Built-in object types in snail (i.e., Array
, Bool
, Int
, String
) use a
special version of the syntax above. The attributes of these classes cannot be
modified directly, so we do not specify the locations of each attribute, but
rather their exact values:
- \(Array(3, [X(\ldots), X(\ldots), X(\ldots)])\): An
Array
contains its size and the array of values. - \(Bool(true)\): A
Bool
contains its Boolean value. - \(Int(5)\): An
Int
contains its integer value. - \(String(5, \texttt{"snail"})\): A
String
contains its length and contents.
Operational Semantics
The operational semantics of snail define the value produced by each of the different expression types in the language, given a particular context. A context consists of three elements: the “self” object, an environment of in-scope variables, and a store of all live variables.
We present these rules semi-formally. Note that our presentation specifies behavior but does not describe an explicit implementation.
Environment and Store
The environment is a mapping of variable identifiers to abstract memory
locations. That is, the environment tells us where in memory each variable is
stored. In a valid snail program, each identifier used in an expression will be
contained within the environment. For example, the expression a + b
will only
be valid in a context with an environment containing mappings for a
and b
.
We will use the following notation to describe the contents of an environment:
\[E = \left\lbrace a : l_1, b : l_2 \right\rbrace\]This environment maps a
to location \(l_1\) and b
to location \(l_2\).
The store is a mapping of abstract memory locations to values. Values in snail are objects. That is, the store tells us what object is associated with each memory location. We will use the same notation for both stores and environments:
\[S = \left\lbrace l_1 : Int(1), l_2 : Int(2) \right\rbrace\]This store maps \(l_1\) to an integer object containing 1 and \(l_2\) to an integer object containing 2.
Together, the environment and store allow us to model variables in program execution.

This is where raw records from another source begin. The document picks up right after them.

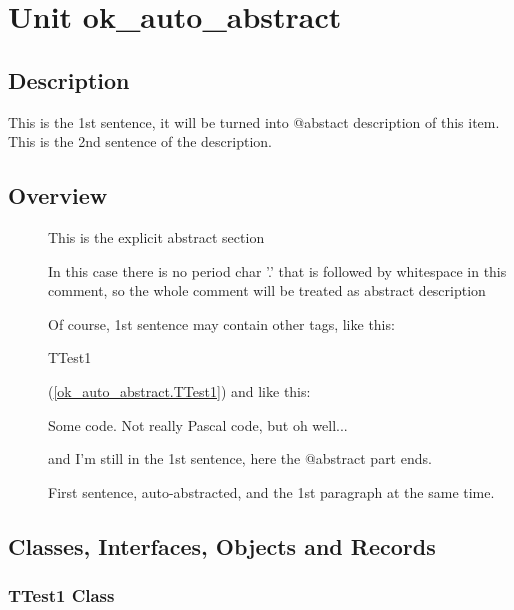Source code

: \documentclass{report}
\begin{document}
\newlength{\tmplength}
\chapter{Unit ok{\_}auto{\_}abstract}
\section{Description}
This is the 1st sentence, it will be turned into @abstact description of this item. This is the 2nd sentence of the description.
\section{Overview}
\begin{description}
\item[\texttt{\begin{ttfamily}TTest1\end{ttfamily} Class}]This is the explicit abstract section
\item[\texttt{\begin{ttfamily}TTest2\end{ttfamily} Class}]In this case there is no period char '.' that is followed by whitespace in this comment, so the whole comment will be treated as abstract description
\item[\texttt{\begin{ttfamily}TTest3\end{ttfamily} Class}]Of course, 1st sentence may contain other tags, like this: \begin{ttfamily}TTest1\end{ttfamily}(\ref{ok_auto_abstract.TTest1}) and like this: \begin{ttfamily}Some code. Not really Pascal code, but oh well...\end{ttfamily} and I'm still in the 1st sentence, here the @abstract part ends.
\item[\texttt{\begin{ttfamily}TTest4\end{ttfamily} Class}]First sentence, auto{-}abstracted, and the 1st paragraph at the same time.
\end{description}
\section{Classes, Interfaces, Objects and Records}
\subsection*{TTest1 Class}
\end{document}
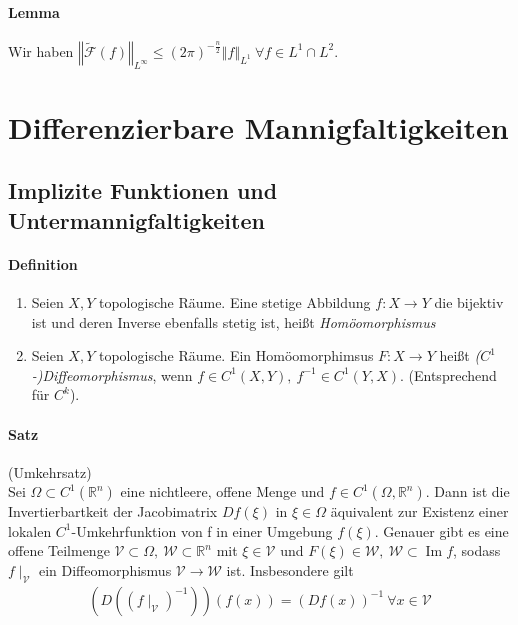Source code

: \documentclass[12pt,a4paper,fleqn]{article}
\DeclareMathOperator{\im}{Im}
\def\norm#1{{\left\Vert #1 \right\Vert}}
\def\R{{\mathbb{R}}}
\begin{document}
\paragraph{Lemma} Wir haben $\norm{\widetilde{\mathscr{F}}(f)}_{L^\infty} \leq (2\pi)^{-\frac{n}{2}} \norm{f}_{L^1}\ \forall f \in L^1 \cap L^2$.

\section{Differenzierbare Mannigfaltigkeiten}

\subsection{Implizite Funktionen und Untermannigfaltigkeiten}

\paragraph{Definition}
\begin{enumerate}
\item Seien $X, Y$ topologische Räume. Eine stetige Abbildung $f\colon X \rightarrow Y$ die bijektiv ist und deren Inverse ebenfalls stetig ist, heißt \textit{Homöomorphismus}
\item Seien $X, Y$ topologische Räume. Ein Homöomorphimsus $F\colon X \rightarrow Y$ heißt \textit{($C^1$-)Diffeomorphismus}, wenn $f \in C^1(X, Y),\ f^{-1} \in C^1(Y, X)$. (Entsprechend für $C^k$).
\end{enumerate}

\paragraph{Satz} (Umkehrsatz)\\
Sei $\Omega \subset C^1(\R^n)$ eine nichtleere, offene Menge und $f \in C^1(\Omega, \R^n)$. Dann ist die Invertierbartkeit der Jacobimatrix $Df(\xi)$ in $\xi \in \Omega$ äquivalent zur Existenz einer lokalen $C^1$-Umkehrfunktion von f in einer Umgebung $f(\xi)$. Genauer gibt es eine offene Teilmenge $\mathcal{V} \subset \Omega,\ \mathcal{W} \subset \R^n$ mit $\xi \in \mathcal{V}$ und $F(\xi) \in \mathcal{W},\ \mathcal{W} \subset \im f$, sodass $f\mid_\mathcal{V}$ ein Diffeomorphismus $\mathcal{V} \rightarrow \mathcal{W}$ ist. Insbesondere gilt
\begin{align*}
(D((f\mid_\mathcal{V})^{-1}))(f(x)) = (Df(x))^{-1}\ \forall x \in \mathcal{V}
\end{align*}
\end{document}
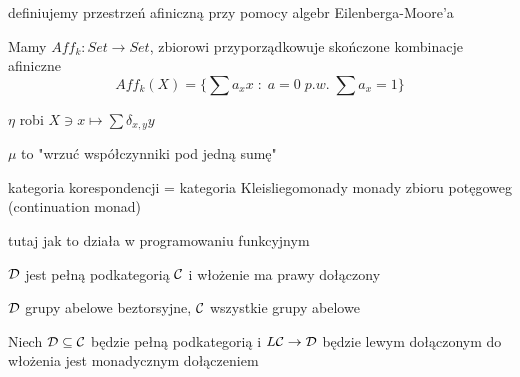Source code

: definiujemy przestrzeń afiniczną przy pomocy algebr Eilenberga-Moore'a

Mamy $Aff_k:Set\to Set$, zbiorowi przyporządkowuje skończone kombinacje afiniczne
$$Aff_k(X)=\{\sum a_xx\;:\;a=0\;p.w.\;\sum a_x=1\}$$

$\eta$ robi $X\ni x\mapsto \sum \delta_{x,y}y$

$\mu$ to "wrzuć współczynniki pod jedną sumę"

kategoria korespondencji = kategoria Kleisliegomonady monady zbioru potęgoweg (continuation monad)

tutaj jak to działa w programowaniu funkcyjnym

$\mathcal{D}$ jest pełną podkategorią $\mathcal{C}$ i włożenie ma prawy dołączony

$\mathcal{D}$ grupy abelowe beztorsyjne, $\mathcal{C}$ wszystkie grupy abelowe


\begin{fact}{}{}
  Niech $\mathcal{D}\subseteq\mathcal{C}$ będzie pełną podkategorią i $L\mathcal{C}\to \mathcal{D}$ będzie lewym dołączonym do włożenia jest monadycznym dołączeniem
\end{fact}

The double indirection allows for a decoupling of scope and memory, which is needed to support object that exist on the heap and that can be aliased.
Given some environment and store, the value of a variable can be determined by first looking up the location of the variable’s identifier in the environment and then looking up the value at this location in the store.

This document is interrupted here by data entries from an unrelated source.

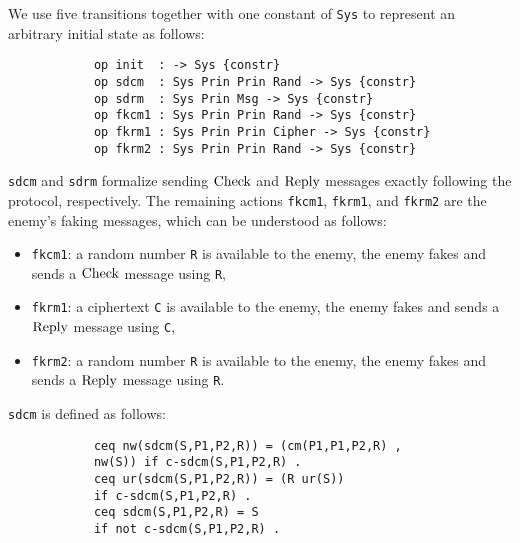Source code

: \documentclass[10pt, conference, compsocconf]{IEEEtran}
\begin{document}
	We use five transitions together with one constant of \verb!Sys! to represent an arbitrary initial state as follows:
	
	\begin{small}
		\begin{verbatim}
			op init  : -> Sys {constr}
			op sdcm  : Sys Prin Prin Rand -> Sys {constr}
			op sdrm  : Sys Prin Msg -> Sys {constr}
			op fkcm1 : Sys Prin Prin Rand -> Sys {constr}
			op fkrm1 : Sys Prin Prin Cipher -> Sys {constr}
			op fkrm2 : Sys Prin Prin Rand -> Sys {constr}
		\end{verbatim}
	\end{small}
	
	\noindent
	\verb!sdcm! and \verb!sdrm! formalize sending $\rm Check$ and $\rm Reply$ messages exactly following the protocol, respectively.
	The remaining actions \verb!fkcm1!, \verb!fkrm1!, and \verb!fkrm2! are the enemy's faking messages, which can be understood as follows:
	\begin{itemize}
		\item \verb!fkcm1!: a random number \verb!R! is available to the enemy, the enemy fakes and sends a $\rm Check$ message using \verb!R!, 
		\item \verb!fkrm1!: a ciphertext \verb!C! is available to the enemy, the enemy fakes and sends a $\rm Reply$ message using \verb!C!, 
		\item \verb!fkrm2!: a random number \verb!R! is available to the enemy, the enemy fakes and sends a $\rm Reply$ message using \verb!R!.
	\end{itemize}
	
	\verb!sdcm! is defined as follows:
	\begin{small}
		\begin{verbatim}
			ceq nw(sdcm(S,P1,P2,R)) = (cm(P1,P1,P2,R) ,
			nw(S)) if c-sdcm(S,P1,P2,R) .
			ceq ur(sdcm(S,P1,P2,R)) = (R ur(S))
			if c-sdcm(S,P1,P2,R) .
			ceq sdcm(S,P1,P2,R) = S 
			if not c-sdcm(S,P1,P2,R) .
		\end{verbatim}
	\end{small}
	
\end{document}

\[\begin{aligned} E(a) &= l_1 \\ S(l_1) &= 1 \end{aligned}\]Assignments require replacing a value in the store, but do not affect the
environment mapping. For example, assigning 45 to a
would require updating the
value stored at \(l_1\).
The syntax, \(S\left[v/l\right]\) denotes constructing a new store, \(S'\) that is identical to \(S\) except that \(S'\) maps location \(l\) to value \(v\). The remaining locations remain unchanged. Similar notation my be used to introduce variables into an environment.

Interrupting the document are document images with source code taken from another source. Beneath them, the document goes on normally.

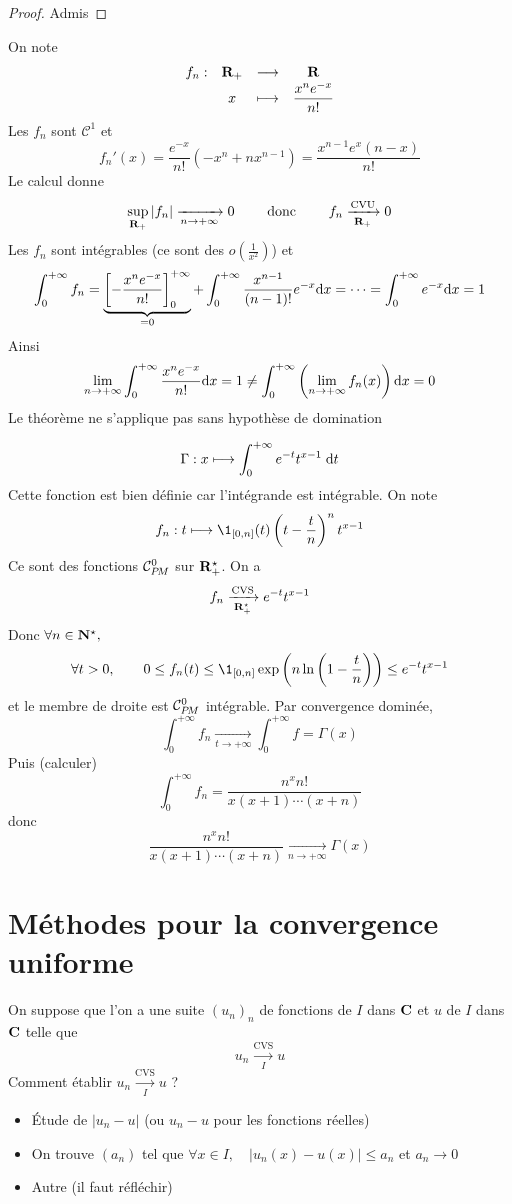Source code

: \begin{proof}
Admis
\end{proof}

\begin{rem}
On note \[
\begin{matrix}
    f_n:& \mathbf R_+ & \longrightarrow &\mathbf R  \\
    & x & \longmapsto & \dfrac{x^ne^{-x}}{n!}
\end{matrix}
\] 
Les $f_n$ sont  $\mathcal  C^1$ et \[
    f_n'(x)=\frac{e^{-x}}{n!}\left( -x^n+nx^{n-1} \right) =\frac{x^{n-1}e^x(n-x)}{n!}
\] 
Le calcul donne \[
    \sup_{\mathbf R_+}|f_n| \xrightarrow[n\to+\infty]{}0 \qquad  \text{ donc } \qquad  f_n \xrightarrow[\mathbf R_+]{\text{CVU}}0
\]
Les $f_n$ sont intégrables (ce sont des $o(\frac{1}{x^2})$) et \[
    \int_0^{+\infty}f_n= \underbrace{\left[ -\frac{x^ne^{-x}}{n!} \right]_0^{+\infty}}_{=0}+\int_0^{+\infty} \frac{x^{n-1}}{(n-1)!}e^{-x}\mathrm{d} x=\cdots =\int_0^{+\infty}e^{-x}\mathrm{d} x=1
\]
Ainsi  \[
    \lim_{n\to +\infty} \int_0^{+\infty} \frac{x^ne^{-x}}{n!}\mathrm{d} x=1 \neq  \int_0^{+\infty} \left( \lim_{n\to +\infty}f_n(x) \right) \mathrm{d} x=0
\] 
Le théorème ne s'applique pas sans hypothèse de domination
\end{rem}

\begin{ex}
\[
\Gamma:x\longmapsto \int_{{0}}^{{+\infty}} {e^{-t}t^{x-1}}\;\mathrm{d} t
\] 
Cette fonction est bien définie car l'intégrande est intégrable. On note \[
    f_n:t\longmapsto \1_{[0,n]}(t) \left( t-\frac{t}{n} \right) ^nt^{x-1}
\]
Ce sont des fonctions $\CPM$ sur  $\mathbf R_+^\star$. On a \[
    f_n \xrightarrow[\mathbf R_+^\star]{\text{CVS}}e^{-t}t^{x-1}
\]
Donc $\forall  n \in  \mathbf N^\star,$ \[ \forall  t >0, \qquad  0\leq f_n(t)\leq \1_{[0, n]}\exp\left(n \ln \left(1-\frac{t}{n}\right)\right)\leq e^{-t}t^{x-1} \]
et le membre de droite est $\CPM$ intégrable. Par convergence dominée,  \[
    \int_{0}^{+\infty} f_n \xrightarrow[t\to +\infty]{}\int_0^{+\infty}f=\Gamma(x) 
\] 
Puis (calculer) \[
    \int_0^{+\infty}f_n=\frac{n^xn!}{x(x+1)\cdots (x+n)}
\] 
donc \[
    \frac{n^xn!}{x(x+1)\cdots (x+n)} \xrightarrow[n\to+\infty]{}\Gamma(x)
\] 
\end{ex}

\section{Méthodes pour la convergence uniforme}

On suppose que l'on a une suite $(u_n)_n$ de fonctions de  $I$ dans  $\mathbf C$ et $u$ de  $I$ dans  $\mathbf C$ telle que \[
    u_n \xrightarrow[I]{\text{CVS}}u
\]
Comment établir $u_n \xrightarrow[I]{\text{CVS}}u$ ?
\begin{itemize}
    \item Étude de $|u_n-u|$ (ou $u_n-u$ pour les fonctions réelles)
    \item On trouve $(a_n)$ tel que  $\forall  x \in  I, \quad  |u_n(x)-u(x)|\leq a_n$ et $a_n\longrightarrow 0$
    \item Autre (il faut réfléchir)
\end{itemize}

We will also use the function \(newloc(S)\) to find an unused location in a given store. The location returned by \(newloc(S)\) will be fresh, meaning that there exists no mapping in \(S\) for this location.
Typing Rules
Before executing, the AST will be checked for any cycles in the inheritance of classes in the program. If a cycle is found, this will produce a runtime error on line 0 of the program.
Snail is a dynamically typed language. The type of any variable is the type of data most recently assigned to it. Similarly, the type of any expression is the type of the value produced by evaluating that statement.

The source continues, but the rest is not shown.